The over 200-million-year-old creature known as Drepanosaurus featured the massive claw on the second digit of its forelimb, Adam Pritchard of the Yale University Department of Geology & Geophysics in New Haven, Connecticut and his colleagues explained in their new study.
“This animal stretches the bounds of what we think can evolve in the limbs of four-footed animals,” Pritchard, a postdoctoral researcher, said in a statement. “Ecologically, Drepanosaurus seems to be a sort of chameleon-anteater hybrid, which is really bizarre for the time. It possesses a totally unique forelimb.”
This unusual adaptation was confirmed following detailed analysis of Drepanosaurus arm fossils discovered at Hayden Quarry in Ghost Ranch, New Mexico, the authors noted. These new fossils are just the second known set of Drepanosaurus remains ever discovered, with the only other set described as a “badly crushed skeleton” found in northern Italy three decades ago.
Bone structure of creature’s arm completely different than relatives
Drepanosaurus, which is officially considered neither a dinosaur nor a lizard, shares a common ancestry with dinosaurs, lizards and crocodiles. It was between 1-2 feet long and was a member of the four-limbed, backboned creatures called tetrapods – but it wasn’t like other tetrapods.
As Pritchard and his colleagues explained, most tetrapods have a forearm comprised of a pair of bones, the radius and the ulna, which are elongated, run parallel to each other, and are connected to a series of shorter bones in the wrist. Drepanosaurus, however, has radius and ulna bones that are not parallel to one another and wrist bones that are actually longer than the radius.
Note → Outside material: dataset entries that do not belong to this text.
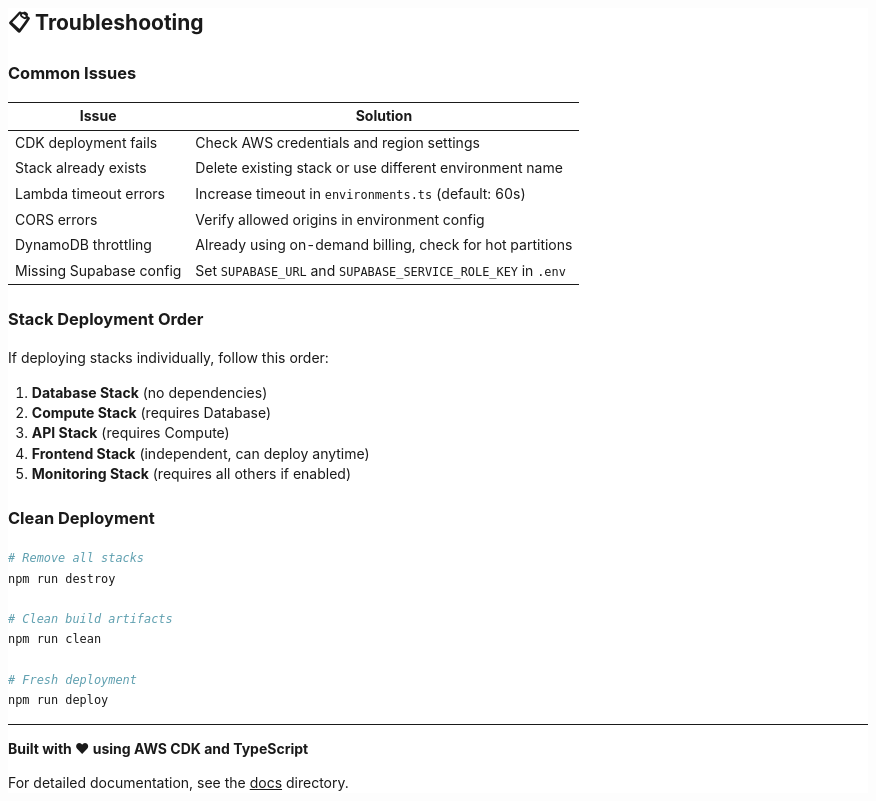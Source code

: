 ## 📋 Troubleshooting

### Common Issues

| Issue | Solution |
|-------|----------|
| CDK deployment fails | Check AWS credentials and region settings |
| Stack already exists | Delete existing stack or use different environment name |
| Lambda timeout errors | Increase timeout in `environments.ts` (default: 60s) |
| CORS errors | Verify allowed origins in environment config |
| DynamoDB throttling | Already using on-demand billing, check for hot partitions |
| Missing Supabase config | Set `SUPABASE_URL` and `SUPABASE_SERVICE_ROLE_KEY` in `.env` |

### Stack Deployment Order

If deploying stacks individually, follow this order:
1. **Database Stack** (no dependencies)
2. **Compute Stack** (requires Database)
3. **API Stack** (requires Compute) 
4. **Frontend Stack** (independent, can deploy anytime)
5. **Monitoring Stack** (requires all others if enabled)

### Clean Deployment

```bash
# Remove all stacks
npm run destroy

# Clean build artifacts
npm run clean

# Fresh deployment
npm run deploy
```

---

**Built with ❤️ using AWS CDK and TypeScript**

For detailed documentation, see the [docs](docs/) directory.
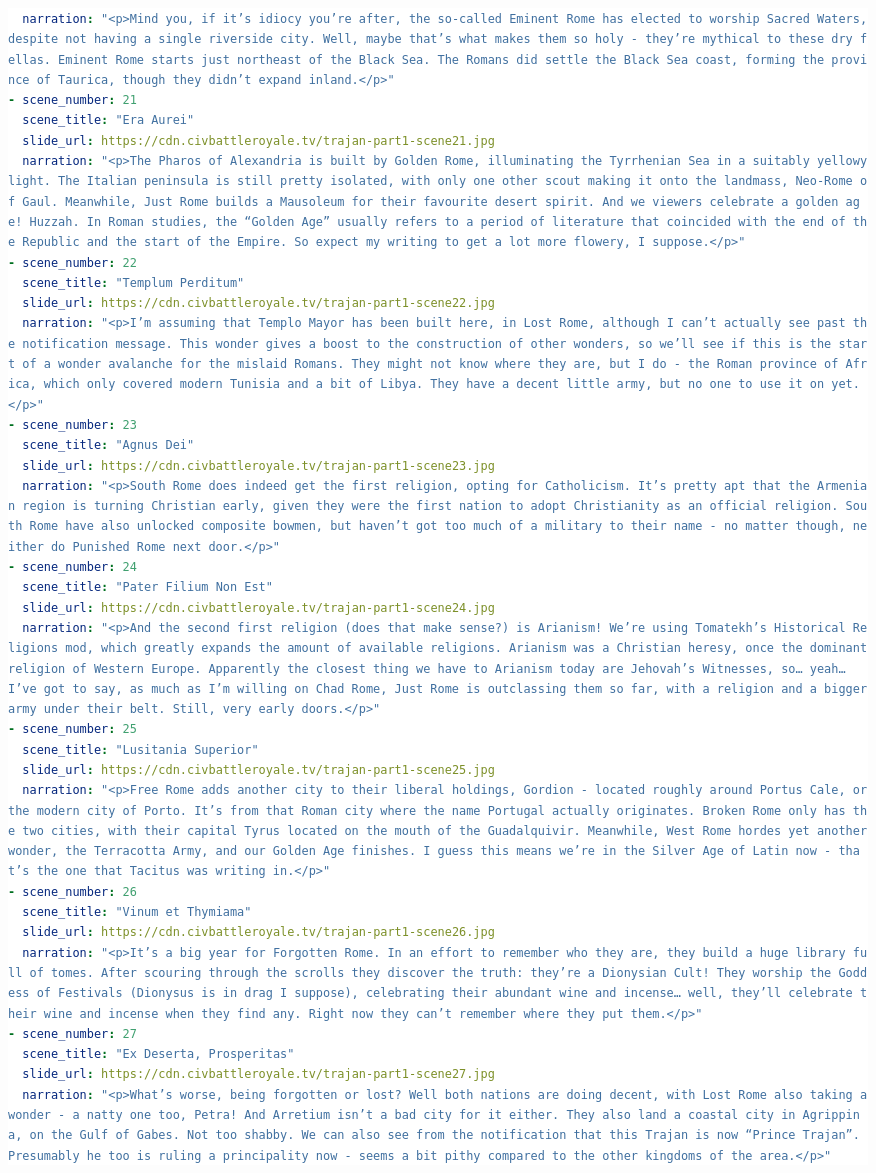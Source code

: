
 ```yaml
  narration: "<p>Mind you, if it’s idiocy you’re after, the so-called Eminent Rome has elected to worship Sacred Waters, despite not having a single riverside city. Well, maybe that’s what makes them so holy - they’re mythical to these dry fellas. Eminent Rome starts just northeast of the Black Sea. The Romans did settle the Black Sea coast, forming the province of Taurica, though they didn’t expand inland.</p>"
- scene_number: 21
  scene_title: "Era Aurei"
  slide_url: https://cdn.civbattleroyale.tv/trajan-part1-scene21.jpg
  narration: "<p>The Pharos of Alexandria is built by Golden Rome, illuminating the Tyrrhenian Sea in a suitably yellowy light. The Italian peninsula is still pretty isolated, with only one other scout making it onto the landmass, Neo-Rome of Gaul. Meanwhile, Just Rome builds a Mausoleum for their favourite desert spirit. And we viewers celebrate a golden age! Huzzah. In Roman studies, the “Golden Age” usually refers to a period of literature that coincided with the end of the Republic and the start of the Empire. So expect my writing to get a lot more flowery, I suppose.</p>"
- scene_number: 22
  scene_title: "Templum Perditum"
  slide_url: https://cdn.civbattleroyale.tv/trajan-part1-scene22.jpg
  narration: "<p>I’m assuming that Templo Mayor has been built here, in Lost Rome, although I can’t actually see past the notification message. This wonder gives a boost to the construction of other wonders, so we’ll see if this is the start of a wonder avalanche for the mislaid Romans. They might not know where they are, but I do - the Roman province of Africa, which only covered modern Tunisia and a bit of Libya. They have a decent little army, but no one to use it on yet.</p>"
- scene_number: 23
  scene_title: "Agnus Dei"
  slide_url: https://cdn.civbattleroyale.tv/trajan-part1-scene23.jpg
  narration: "<p>South Rome does indeed get the first religion, opting for Catholicism. It’s pretty apt that the Armenian region is turning Christian early, given they were the first nation to adopt Christianity as an official religion. South Rome have also unlocked composite bowmen, but haven’t got too much of a military to their name - no matter though, neither do Punished Rome next door.</p>"
- scene_number: 24
  scene_title: "Pater Filium Non Est"
  slide_url: https://cdn.civbattleroyale.tv/trajan-part1-scene24.jpg
  narration: "<p>And the second first religion (does that make sense?) is Arianism! We’re using Tomatekh’s Historical Religions mod, which greatly expands the amount of available religions. Arianism was a Christian heresy, once the dominant religion of Western Europe. Apparently the closest thing we have to Arianism today are Jehovah’s Witnesses, so… yeah… I’ve got to say, as much as I’m willing on Chad Rome, Just Rome is outclassing them so far, with a religion and a bigger army under their belt. Still, very early doors.</p>"
- scene_number: 25
  scene_title: "Lusitania Superior"
  slide_url: https://cdn.civbattleroyale.tv/trajan-part1-scene25.jpg
  narration: "<p>Free Rome adds another city to their liberal holdings, Gordion - located roughly around Portus Cale, or the modern city of Porto. It’s from that Roman city where the name Portugal actually originates. Broken Rome only has the two cities, with their capital Tyrus located on the mouth of the Guadalquivir. Meanwhile, West Rome hordes yet another wonder, the Terracotta Army, and our Golden Age finishes. I guess this means we’re in the Silver Age of Latin now - that’s the one that Tacitus was writing in.</p>"
- scene_number: 26
  scene_title: "Vinum et Thymiama"
  slide_url: https://cdn.civbattleroyale.tv/trajan-part1-scene26.jpg
  narration: "<p>It’s a big year for Forgotten Rome. In an effort to remember who they are, they build a huge library full of tomes. After scouring through the scrolls they discover the truth: they’re a Dionysian Cult! They worship the Goddess of Festivals (Dionysus is in drag I suppose), celebrating their abundant wine and incense… well, they’ll celebrate their wine and incense when they find any. Right now they can’t remember where they put them.</p>"
- scene_number: 27
  scene_title: "Ex Deserta, Prosperitas"
  slide_url: https://cdn.civbattleroyale.tv/trajan-part1-scene27.jpg
  narration: "<p>What’s worse, being forgotten or lost? Well both nations are doing decent, with Lost Rome also taking a wonder - a natty one too, Petra! And Arretium isn’t a bad city for it either. They also land a coastal city in Agrippina, on the Gulf of Gabes. Not too shabby. We can also see from the notification that this Trajan is now “Prince Trajan”. Presumably he too is ruling a principality now - seems a bit pithy compared to the other kingdoms of the area.</p>"
```
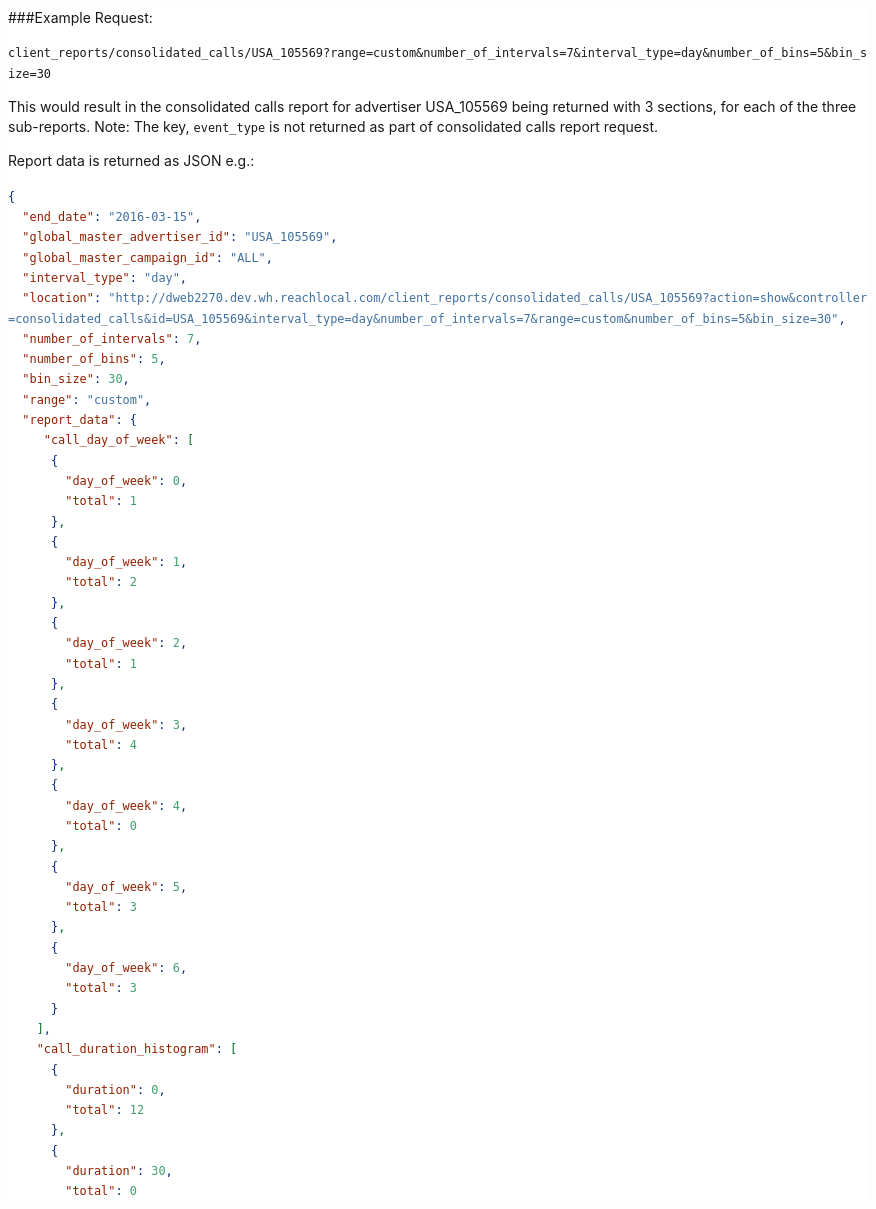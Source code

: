 
###Example Request:

```
client_reports/consolidated_calls/USA_105569?range=custom&number_of_intervals=7&interval_type=day&number_of_bins=5&bin_size=30
```

This would result in the consolidated calls report for advertiser USA_105569 being returned with 3 sections, for each of the three sub-reports. Note: The key, `event_type` is not returned as part of consolidated calls report request.

Report data is returned as JSON e.g.:

```json
{
  "end_date": "2016-03-15",
  "global_master_advertiser_id": "USA_105569",
  "global_master_campaign_id": "ALL",
  "interval_type": "day",
  "location": "http://dweb2270.dev.wh.reachlocal.com/client_reports/consolidated_calls/USA_105569?action=show&controller=consolidated_calls&id=USA_105569&interval_type=day&number_of_intervals=7&range=custom&number_of_bins=5&bin_size=30",
  "number_of_intervals": 7,
  "number_of_bins": 5,
  "bin_size": 30,
  "range": "custom",
  "report_data": {
     "call_day_of_week": [
      {
        "day_of_week": 0,
        "total": 1
      },
      {
        "day_of_week": 1,
        "total": 2
      },
      {
        "day_of_week": 2,
        "total": 1
      },
      {
        "day_of_week": 3,
        "total": 4
      },
      {
        "day_of_week": 4,
        "total": 0
      },
      {
        "day_of_week": 5,
        "total": 3
      },
      {
        "day_of_week": 6,
        "total": 3
      }
    ],
    "call_duration_histogram": [
      {
        "duration": 0,
        "total": 12
      },
      {
        "duration": 30,
        "total": 0
```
“The bone contacts suggest that the enlarged claw of Drepanosaurus could have been hooked into insect nests,” the Yale researcher explained in a statement. “The entire arm could then have been powerfully retracted to tear open the nest. This motion is very similar to the hook-and-pull digging of living anteaters, which also eat insects.”
In addition, the reptile was said to have grasping feet and a claw-like structure located at the tip of its tail. According to the study authors, the discovery suggests that tetrapods had developed a series of specialized ecological roles dating as far back as the Triassic period roughly 200 million years ago.